He put his arm around her waist as they shut the front door. It fitted there, just so, as if it was made for him to hold. She put her head into his shoulder, where she felt it fitted, and all the morbid thoughts that had hovered around her hushed down, like rain on the roof. And as they walked towards Glebe Point Road she said:
‘Jan is – I mean was – a rich woman, you know. It’s as if some scenario that we always played as children has become reality. All the cousins, all her nieces and nephews, we were always playing that the rich aunt would die, that there was all this mystery and intrigue and … I don’t know, it feels strange. She was only fifty-two. That’s young, really isn’t it? Mum says that there’s a will, she’s only just written, and that there’s something for all the nieces and nephews. I mean, it feels weird, as if as kids we were acting out something that would become real.’ And Elise was back in the café with her mother, watching her cry in that wretched way you do when the sadness is too much even for tears. She heard her mother sob dryly as the checked table cloth – but it wasn’t even cloth, it was laminated so the waitress could come with a sponge and wipe away whatever had been spilt – imprinted onto her retina she had stared at it for so long.

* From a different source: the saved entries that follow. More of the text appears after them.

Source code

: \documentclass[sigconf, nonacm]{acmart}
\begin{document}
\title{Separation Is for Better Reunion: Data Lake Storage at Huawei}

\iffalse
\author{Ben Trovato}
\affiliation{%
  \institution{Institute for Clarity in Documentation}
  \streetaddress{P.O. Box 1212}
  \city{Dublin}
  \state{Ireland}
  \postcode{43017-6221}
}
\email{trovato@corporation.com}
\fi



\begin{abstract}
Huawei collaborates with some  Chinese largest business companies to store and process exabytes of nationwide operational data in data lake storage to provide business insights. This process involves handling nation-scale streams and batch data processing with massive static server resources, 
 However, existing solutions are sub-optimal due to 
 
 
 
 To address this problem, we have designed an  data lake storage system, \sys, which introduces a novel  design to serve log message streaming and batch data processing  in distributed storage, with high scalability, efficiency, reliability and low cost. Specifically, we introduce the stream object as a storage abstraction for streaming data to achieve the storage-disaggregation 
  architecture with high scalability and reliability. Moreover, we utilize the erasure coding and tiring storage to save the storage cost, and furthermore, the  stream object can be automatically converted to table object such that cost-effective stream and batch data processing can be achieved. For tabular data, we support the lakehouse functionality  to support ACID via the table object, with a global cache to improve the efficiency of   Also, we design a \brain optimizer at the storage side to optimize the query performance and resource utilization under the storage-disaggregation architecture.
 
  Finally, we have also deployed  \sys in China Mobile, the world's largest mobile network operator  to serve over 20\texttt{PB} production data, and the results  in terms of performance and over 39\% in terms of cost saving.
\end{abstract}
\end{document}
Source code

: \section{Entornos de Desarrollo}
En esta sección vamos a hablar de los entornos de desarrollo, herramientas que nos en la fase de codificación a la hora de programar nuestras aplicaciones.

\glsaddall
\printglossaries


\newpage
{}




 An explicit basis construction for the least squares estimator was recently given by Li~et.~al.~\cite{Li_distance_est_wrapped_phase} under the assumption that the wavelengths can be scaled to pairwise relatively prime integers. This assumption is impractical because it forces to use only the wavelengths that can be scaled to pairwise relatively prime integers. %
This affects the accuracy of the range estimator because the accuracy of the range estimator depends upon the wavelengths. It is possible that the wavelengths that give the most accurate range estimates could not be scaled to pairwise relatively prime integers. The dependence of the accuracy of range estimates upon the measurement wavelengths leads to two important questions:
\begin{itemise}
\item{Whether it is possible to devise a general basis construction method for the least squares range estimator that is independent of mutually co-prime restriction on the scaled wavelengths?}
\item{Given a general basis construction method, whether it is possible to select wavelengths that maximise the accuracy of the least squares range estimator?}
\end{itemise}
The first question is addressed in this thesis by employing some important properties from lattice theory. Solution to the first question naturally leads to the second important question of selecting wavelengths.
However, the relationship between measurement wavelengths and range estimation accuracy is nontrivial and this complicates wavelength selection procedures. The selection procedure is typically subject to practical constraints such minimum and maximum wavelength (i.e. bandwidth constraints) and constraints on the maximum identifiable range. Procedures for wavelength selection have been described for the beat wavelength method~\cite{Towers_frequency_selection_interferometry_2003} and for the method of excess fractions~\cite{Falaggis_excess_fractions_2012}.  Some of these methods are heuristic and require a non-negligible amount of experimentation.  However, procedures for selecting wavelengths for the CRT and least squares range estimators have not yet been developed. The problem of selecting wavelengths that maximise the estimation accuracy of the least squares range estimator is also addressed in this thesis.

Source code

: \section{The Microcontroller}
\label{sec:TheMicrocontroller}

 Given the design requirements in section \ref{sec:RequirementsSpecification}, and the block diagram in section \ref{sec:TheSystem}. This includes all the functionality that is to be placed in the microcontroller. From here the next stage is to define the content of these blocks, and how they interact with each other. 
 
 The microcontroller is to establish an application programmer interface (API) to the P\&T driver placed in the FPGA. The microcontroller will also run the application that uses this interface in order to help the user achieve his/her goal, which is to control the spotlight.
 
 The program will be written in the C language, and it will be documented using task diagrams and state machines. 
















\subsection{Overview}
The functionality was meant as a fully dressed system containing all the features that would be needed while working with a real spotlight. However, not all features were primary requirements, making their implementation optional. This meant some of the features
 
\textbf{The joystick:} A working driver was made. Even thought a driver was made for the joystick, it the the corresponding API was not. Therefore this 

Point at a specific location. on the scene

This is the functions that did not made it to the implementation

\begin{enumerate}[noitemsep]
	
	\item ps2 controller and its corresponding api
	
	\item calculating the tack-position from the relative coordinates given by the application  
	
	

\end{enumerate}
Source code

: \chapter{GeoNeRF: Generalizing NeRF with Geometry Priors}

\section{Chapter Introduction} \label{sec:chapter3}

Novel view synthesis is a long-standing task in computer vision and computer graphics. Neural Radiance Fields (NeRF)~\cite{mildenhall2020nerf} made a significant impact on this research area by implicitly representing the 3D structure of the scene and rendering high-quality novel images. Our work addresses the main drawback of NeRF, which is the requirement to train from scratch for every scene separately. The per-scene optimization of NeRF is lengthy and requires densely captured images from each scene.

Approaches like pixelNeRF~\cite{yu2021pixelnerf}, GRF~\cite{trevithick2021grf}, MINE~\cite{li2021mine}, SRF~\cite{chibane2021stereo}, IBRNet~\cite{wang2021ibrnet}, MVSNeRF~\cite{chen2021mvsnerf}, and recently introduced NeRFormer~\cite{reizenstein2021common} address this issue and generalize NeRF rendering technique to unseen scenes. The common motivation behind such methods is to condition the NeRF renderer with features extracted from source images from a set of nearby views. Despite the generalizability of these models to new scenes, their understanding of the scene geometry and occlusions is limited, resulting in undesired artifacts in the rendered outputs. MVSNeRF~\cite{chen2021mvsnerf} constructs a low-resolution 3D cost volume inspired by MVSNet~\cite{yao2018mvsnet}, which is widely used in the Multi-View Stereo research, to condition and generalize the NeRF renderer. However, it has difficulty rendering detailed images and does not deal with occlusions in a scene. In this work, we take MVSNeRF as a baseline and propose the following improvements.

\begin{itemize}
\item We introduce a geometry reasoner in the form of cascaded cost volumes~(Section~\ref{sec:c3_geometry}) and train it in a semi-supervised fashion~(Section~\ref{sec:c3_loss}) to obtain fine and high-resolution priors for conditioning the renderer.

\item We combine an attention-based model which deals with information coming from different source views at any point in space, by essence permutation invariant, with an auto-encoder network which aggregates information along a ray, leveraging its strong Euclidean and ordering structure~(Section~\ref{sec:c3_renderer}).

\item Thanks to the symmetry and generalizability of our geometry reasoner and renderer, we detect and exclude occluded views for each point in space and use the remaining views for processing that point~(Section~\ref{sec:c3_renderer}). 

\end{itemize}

They walked down the hill, the evening fading into night, currawongs calling from the camphor-laurels in the church-yard, the traffic lights glowing in the gathering dusk. They had their head so close together that, to them, walking, leaning into one another, there was nothing else in the world but the two of them. And Eddy knew it would be all right, he knew that things were going to be fine.

3 comments:

  1. it's lovely - it's very 'real'!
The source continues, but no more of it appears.